## Your assignment
Start at the top line and retype the data exactly through to the end.

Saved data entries
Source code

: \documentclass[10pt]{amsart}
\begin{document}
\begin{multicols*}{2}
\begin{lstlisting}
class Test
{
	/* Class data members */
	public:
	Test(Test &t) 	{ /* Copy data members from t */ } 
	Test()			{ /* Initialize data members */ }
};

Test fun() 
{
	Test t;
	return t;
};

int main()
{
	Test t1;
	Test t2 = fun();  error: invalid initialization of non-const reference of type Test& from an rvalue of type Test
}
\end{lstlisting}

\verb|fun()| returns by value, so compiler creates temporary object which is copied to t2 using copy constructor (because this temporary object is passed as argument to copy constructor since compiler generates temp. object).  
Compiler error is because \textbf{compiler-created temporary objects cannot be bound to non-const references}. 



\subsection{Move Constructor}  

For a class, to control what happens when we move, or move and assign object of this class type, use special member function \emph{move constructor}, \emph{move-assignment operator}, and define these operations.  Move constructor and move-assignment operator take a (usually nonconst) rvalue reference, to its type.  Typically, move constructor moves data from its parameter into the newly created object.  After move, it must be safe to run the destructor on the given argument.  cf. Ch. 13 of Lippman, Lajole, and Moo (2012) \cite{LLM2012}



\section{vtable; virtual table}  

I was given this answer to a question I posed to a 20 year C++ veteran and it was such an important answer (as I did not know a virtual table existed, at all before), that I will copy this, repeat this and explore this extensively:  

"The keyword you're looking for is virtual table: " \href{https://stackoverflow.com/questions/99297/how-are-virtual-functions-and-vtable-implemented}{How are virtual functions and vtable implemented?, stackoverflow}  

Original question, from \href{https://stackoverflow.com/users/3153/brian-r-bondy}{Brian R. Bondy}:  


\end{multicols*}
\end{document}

## Expected answer
Source code

: \documentclass[10pt]{amsart}
\begin{document}
\begin{multicols*}{2}
\begin{lstlisting}
class Test
{
	/* Class data members */
	public:
	Test(Test &t) 	{ /* Copy data members from t */ } 
	Test()			{ /* Initialize data members */ }
};

Test fun() 
{
	Test t;
	return t;
};

int main()
{
	Test t1;
	Test t2 = fun();  error: invalid initialization of non-const reference of type Test& from an rvalue of type Test
}
\end{lstlisting}

\verb|fun()| returns by value, so compiler creates temporary object which is copied to t2 using copy constructor (because this temporary object is passed as argument to copy constructor since compiler generates temp. object).  
Compiler error is because \textbf{compiler-created temporary objects cannot be bound to non-const references}. 



\subsection{Move Constructor}  

For a class, to control what happens when we move, or move and assign object of this class type, use special member function \emph{move constructor}, \emph{move-assignment operator}, and define these operations.  Move constructor and move-assignment operator take a (usually nonconst) rvalue reference, to its type.  Typically, move constructor moves data from its parameter into the newly created object.  After move, it must be safe to run the destructor on the given argument.  cf. Ch. 13 of Lippman, Lajole, and Moo (2012) \cite{LLM2012}



\section{vtable; virtual table}  

I was given this answer to a question I posed to a 20 year C++ veteran and it was such an important answer (as I did not know a virtual table existed, at all before), that I will copy this, repeat this and explore this extensively:  

"The keyword you're looking for is virtual table: " \href{https://stackoverflow.com/questions/99297/how-are-virtual-functions-and-vtable-implemented}{How are virtual functions and vtable implemented?, stackoverflow}  

Original question, from \href{https://stackoverflow.com/users/3153/brian-r-bondy}{Brian R. Bondy}:  


\end{multicols*}
\end{document}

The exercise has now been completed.